# taz.de -- Mindestlohn für Praktikum: Generation Kurzzeitpflege
       
       > PraktikantInnen könnten es beim Jobeinstieg mit dem Mindestlohn schwer
       > haben. Wer länger als sechs Wochen hospitiert, muss bald mehr verdienen.
       
 (IMG) Bild: Der Mindestlohn kommt – mit Einschränkungen.
       
       BERLIN taz | Sylvio Krüger sucht. Nach einer Lösung für künftige
       Praktikanten. Wer derzeit bei dem Inhaber des Mauerseglers in Berlin als
       Praktikant nach seinem Studium lernen will, wie Eventmanagement,
       Gastronomie und Catering funktionieren, läuft ein gutes halbes Jahr an der
       Seite des Unternehmers mit. „Kürzere Zeit hier zu sein, macht keinen Sinn“,
       sagt Krüger.
       
       Zum Mauersegler, einem Kultur-Gastronomiebetrieb direkt auf dem ehemaligen
       Berliner Grenzstreifen zwischen Mitte und Wedding, gehören ein Biergarten,
       eine Strandbar, ein Kaffeehaus, verschiedene Club Lounges. Dort werden
       Kultur- und Fußballfestivals, private Feiern und Großfeste gefeiert.
       Außerdem beliefert der Mauersegler als Caterer stadtweite Veranstaltungen
       wie Frauenläufe, Sommernachtsbälle, Konzerte. Krüger sagt: „Das Gewerbe
       versteht man nicht richtig, wenn man weniger als drei Monate dabei ist.“
       
       Genau das aber könnte passieren, wenn am 1. Januar 2015 das
       Mindestlohngesetz (MiLoG) in Kraft tritt. Am Donnerstag will der Bundestag
       über den Gesetzentwurf von Arbeitsministerin Andrea Nahles (SPD) in erster
       Lesung debattieren. Noch vor der Sommerpause soll das Gesetz beschlossen
       werden. Es schreibt einen Mindeststundenlohn von 8,50 Euro brutto vor.
       
       Allerdings soll es Ausnahmen geben: für Minderjährige, Auszubildende,
       Ehrenamtler, Schülerpraktikanten und für Studierende mit
       studiumsbegleitenden Praktika. Wer aber vor oder nach dem Studium und
       länger als sechs Wochen bei einem Unternehmen oder in einen Job
       „reinschnuppert“, muss laut Gesetzentwurf ebenfalls mindestens 8,50 Euro
       erhalten. Monatlich wären das rund 1.400 Euro.
       
       ## Durchschnittlich fünfmonatiges Praktikum
       
       Sylvio Krüger sucht nicht nach Praktikanten, sie melden sich von selbst.

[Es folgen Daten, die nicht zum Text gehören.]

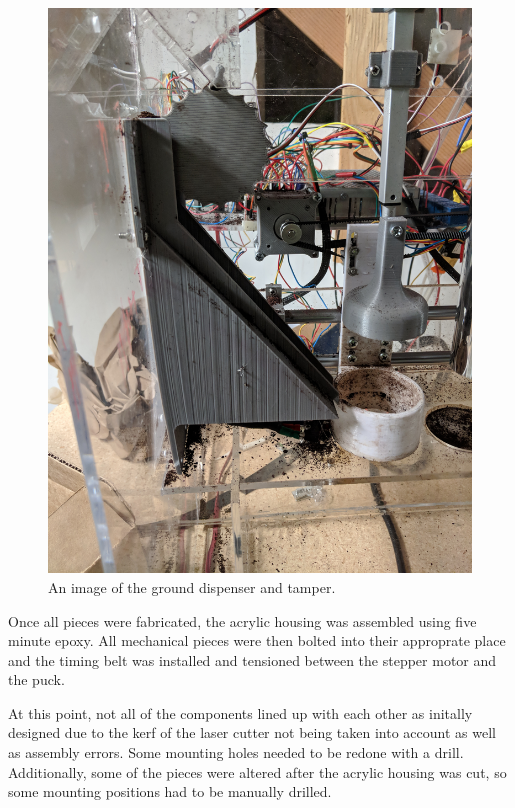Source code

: \documentclass[conference]{IEEEtran}
\begin{document}
\begin{figure}
  \centering
    \includegraphics[width=1\columnwidth]{chuteAndTamper}
    \caption{An image of the ground dispenser and tamper.}
\end{figure}

Once all pieces were fabricated, the acrylic housing was assembled using five
minute epoxy. All mechanical pieces were then bolted into their approprate place
and the timing belt was installed and tensioned between the stepper motor and
the puck.

At this point, not all of the components lined up with each other as initally
designed due to the kerf of the laser cutter not being taken into account 
as well as assembly errors. Some mounting
holes needed to be redone with a drill. Additionally, some of the pieces were
altered after the acrylic housing was cut, so some mounting positions had to be
manually drilled.
\end{document}
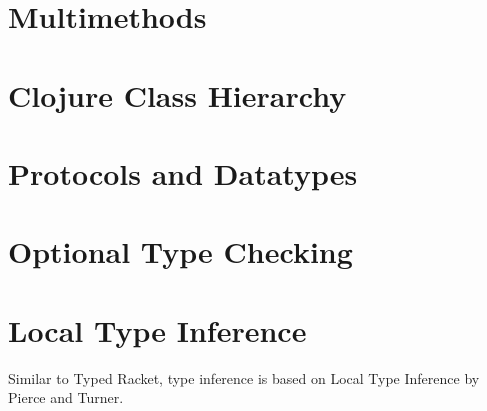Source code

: \section{Multimethods}


%
%
%
%
%

\section{Clojure Class Hierarchy}
\section{Protocols and Datatypes}
\section{Optional Type Checking}
\section{Local Type Inference}

Similar to Typed Racket, type inference is based on Local Type Inference
by Pierce and Turner.

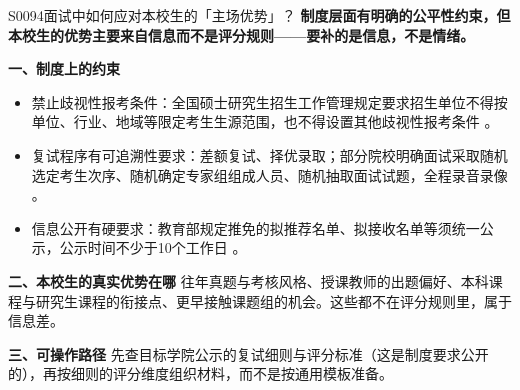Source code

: \begin{qa}{S0094}{面试中如何应对本校生的「主场优势」？}
\textbf{制度层面有明确的公平性约束，但本校生的优势主要来自信息而不是评分规则——要补的是信息，不是情绪。}

\textbf{一、制度上的约束}
\begin{itemize}
  \item 禁止歧视性报考条件：全国硕士研究生招生工作管理规定要求招生单位不得按单位、行业、地域等限定考生生源范围，也不得设置其他歧视性报考条件 。
  \item 复试程序有可追溯性要求：差额复试、择优录取；部分院校明确面试采取随机选定考生次序、随机确定专家组组成人员、随机抽取面试试题，全程录音录像 。
  \item 信息公开有硬要求：教育部规定推免的拟推荐名单、拟接收名单等须统一公示，公示时间不少于10个工作日 。
\end{itemize}

\textbf{二、本校生的真实优势在哪}
往年真题与考核风格、授课教师的出题偏好、本科课程与研究生课程的衔接点、更早接触课题组的机会。这些都不在评分规则里，属于信息差。

\textbf{三、可操作路径}
先查目标学院公示的复试细则与评分标准（这是制度要求公开的），再按细则的评分维度组织材料，而不是按通用模板准备。
\end{qa}

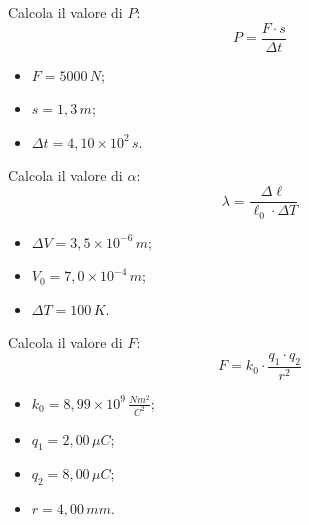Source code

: \documentclass[12pt]{exam}
\begin{document}
\begin{questions}
\begin{multicols}{4}
\end{multicols}
\addpoints



\question Calcola il valore di $ P $:
\[ P = \frac{F \cdot s}{\Delta t} \]
\begin{multicols}{2}
\begin{itemize}
    \item $ F = 5000 \, N $;
    \item $ s = 1,3 \, m $;
    \item $ \Delta t = 4,10 \times 10^{2} \, s $.
\end{itemize}
\end{multicols}
\addpoints





\question Calcola il valore di $ \alpha $:
\[ \lambda = \frac{\Delta \ell}{\ell_0 \cdot \Delta T} \]
\begin{multicols}{2}
\begin{itemize}
    \item $ \Delta V = 3,5 \times 10^{-6} \, m $;
    \item $ V_0 = 7,0 \times 10^{-4} \, m $;
    \item $ \Delta T = 100 \, K $.
\end{itemize}
\end{multicols}
\addpoints




\question Calcola il valore di $ F $:
\[ F = k_0 \cdot \frac{q_1 \cdot q_2}{r^2} \]
\begin{multicols}{2}
\begin{itemize}
    \item $ k_0 = 8,99 \times 10^{9} \, \frac{Nm^2}{C^2} $;
    \item $ q_1 = 2,00 \, \mu C $;
    \item $ q_2 = 8,00 \, \mu C $;
    \item $ r = 4,00 \, mm $.
\end{itemize}
\end{multicols}
\addpoints



\end{questions}
\end{document}
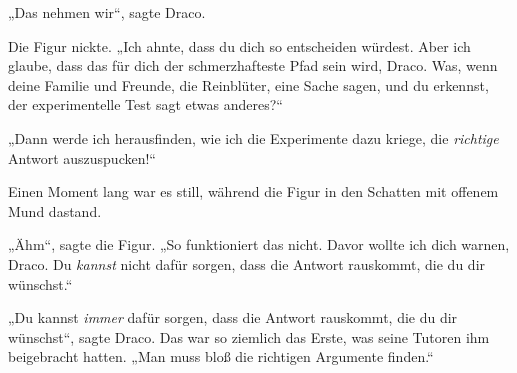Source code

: „Das nehmen wir“, sagte Draco.

Die Figur nickte.
„Ich ahnte, dass du dich so entscheiden würdest. Aber ich glaube, dass das für dich der schmerzhafteste Pfad sein wird, Draco. Was, wenn deine Familie und Freunde, die Reinblüter, eine Sache sagen, und du erkennst, der experimentelle Test sagt etwas anderes?“

„Dann werde ich herausfinden, wie ich die Experimente dazu kriege, die \emph{richtige} Antwort auszuspucken!“

Einen Moment lang war es still, während die Figur in den Schatten mit offenem Mund dastand.

„Ähm“, sagte die Figur.
„So funktioniert das nicht. Davor wollte ich dich warnen, Draco. Du \emph{kannst} nicht dafür sorgen, dass die Antwort rauskommt, die du dir wünschst.“

„Du kannst \emph{immer} dafür sorgen, dass die Antwort rauskommt, die du dir wünschst“, sagte Draco. Das war so ziemlich das Erste, was seine Tutoren ihm beigebracht hatten.
„Man muss bloß die richtigen Argumente finden.“

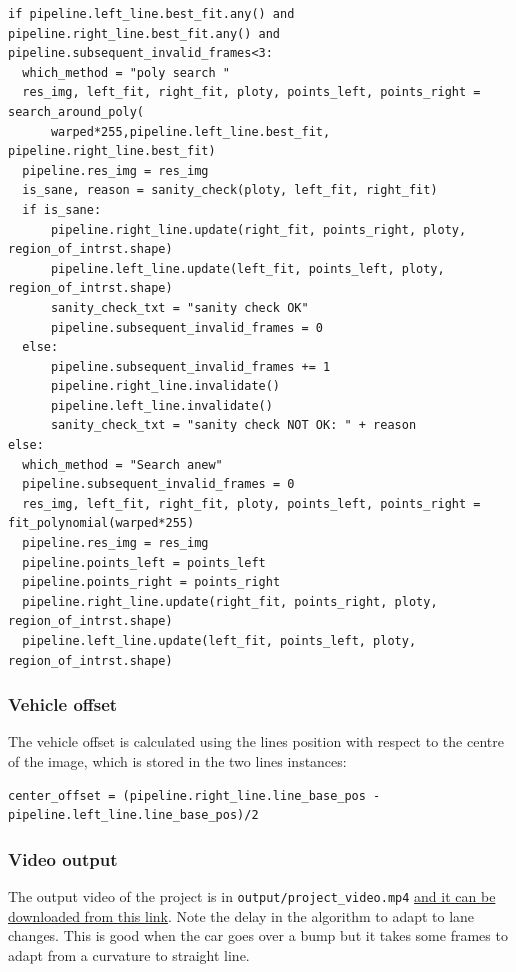 \documentclass{article}
\let\cd\lstinline
\begin{document}
\begin{lstlisting}
if pipeline.left_line.best_fit.any() and pipeline.right_line.best_fit.any() and pipeline.subsequent_invalid_frames<3:
  which_method = "poly search "
  res_img, left_fit, right_fit, ploty, points_left, points_right = search_around_poly(
      warped*255,pipeline.left_line.best_fit, pipeline.right_line.best_fit)
  pipeline.res_img = res_img
  is_sane, reason = sanity_check(ploty, left_fit, right_fit)
  if is_sane:
      pipeline.right_line.update(right_fit, points_right, ploty, region_of_intrst.shape)
      pipeline.left_line.update(left_fit, points_left, ploty, region_of_intrst.shape)
      sanity_check_txt = "sanity check OK"
      pipeline.subsequent_invalid_frames = 0
  else:
      pipeline.subsequent_invalid_frames += 1
      pipeline.right_line.invalidate()
      pipeline.left_line.invalidate()
      sanity_check_txt = "sanity check NOT OK: " + reason
else:
  which_method = "Search anew" 
  pipeline.subsequent_invalid_frames = 0
  res_img, left_fit, right_fit, ploty, points_left, points_right = fit_polynomial(warped*255)
  pipeline.res_img = res_img
  pipeline.points_left = points_left
  pipeline.points_right = points_right
  pipeline.right_line.update(right_fit, points_right, ploty, region_of_intrst.shape)
  pipeline.left_line.update(left_fit, points_left, ploty, region_of_intrst.shape)
\end{lstlisting}

\subsubsection{Vehicle offset}
\label{sec:advVehicleOffset}
The vehicle offset is calculated using the lines position with respect to the centre of the image, which is stored in the two lines instances:
\begin{lstlisting}
center_offset = (pipeline.right_line.line_base_pos - pipeline.left_line.line_base_pos)/2
\end{lstlisting}

\subsubsection{Video output}
The output video of the project is in \cd+output/project_video.mp4+ \href{https://github.com/FrancescoBoi/AdvancedLaneDetection/blob/master/output/project_video_advanced.mp4}{and it can be downloaded from this link}.
Note the delay in the algorithm to adapt to lane changes. This is good when the car goes over a bump but it takes some frames to adapt from a curvature to straight line.
\end{document}
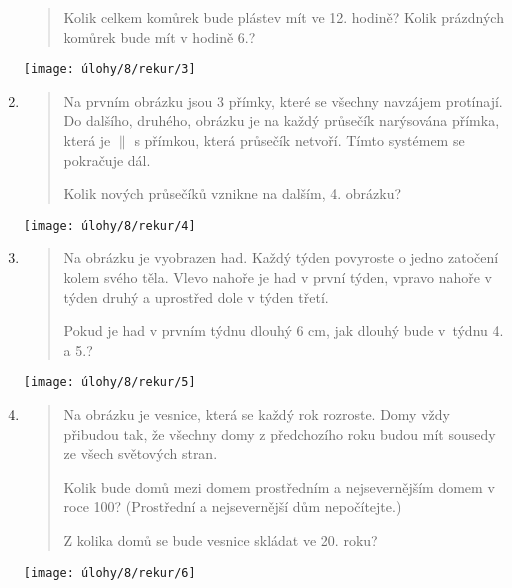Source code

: \begin{enumerate}
\begin{minipage}[t]{\linewidth}
\begin{quote}
            Kolik celkem komůrek bude plástev mít ve 12. hodině? Kolik prázdných komůrek bude mít v hodině 6.?
        \end{quote}
        \centering
        \texttt{[image: úlohy/8/rekur/3]}
    \end{minipage}

    \item
    \begin{minipage}[t]{\linewidth}
        \begin{quote}
            Na prvním obrázku jsou 3 přímky, které se všechny navzájem protínají. Do dalšího, druhého, obrázku je na každý průsečík narýsována přímka, která je $\|$ s přímkou, která průsečík netvoří. Tímto systémem se pokračuje dál.

            Kolik nových průsečíků vznikne na dalším, 4. obrázku?
        \end{quote}
        \centering
        \texttt{[image: úlohy/8/rekur/4]}
    \end{minipage}

    \item
    \begin{minipage}[t]{\linewidth}
        \begin{quote}
            Na obrázku je vyobrazen had. Každý týden povyroste o jedno zatočení kolem svého těla. Vlevo nahoře je had v první týden, vpravo nahoře v týden druhý a uprostřed dole v týden třetí.

            Pokud je had v prvním týdnu dlouhý 6 cm, jak dlouhý bude v~týdnu 4. a 5.?
        \end{quote}
        \centering
        \texttt{[image: úlohy/8/rekur/5]}
    \end{minipage}

    \item
    \begin{minipage}[t]{\linewidth}
        \begin{quote}
            Na obrázku je vesnice, která se každý rok rozroste. Domy vždy přibudou tak, že všechny domy z předchozího roku budou mít sousedy ze všech světových stran.

            Kolik bude domů mezi domem prostředním a nejsevernějším domem v roce 100? (Prostřední a nejsevernější dům nepočítejte.)

            Z kolika domů se bude vesnice skládat ve 20. roku?
        \end{quote}
        \centering
        \texttt{[image: úlohy/8/rekur/6]}
    \end{minipage}


\end{enumerate}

       Manche würden sogar ohne Bezahlung bei ihm lernen, sagt Krüger. „Aber das
       lehne ich ab. Wir wollen einen fairen Umgang.“
       
       Bundesweit werden jedes Jahr rund 600.000 Praktika angeboten, hat das
       Institut für Arbeitsmarkt- und Berufsforschung in Nürnberg ausgerechnet.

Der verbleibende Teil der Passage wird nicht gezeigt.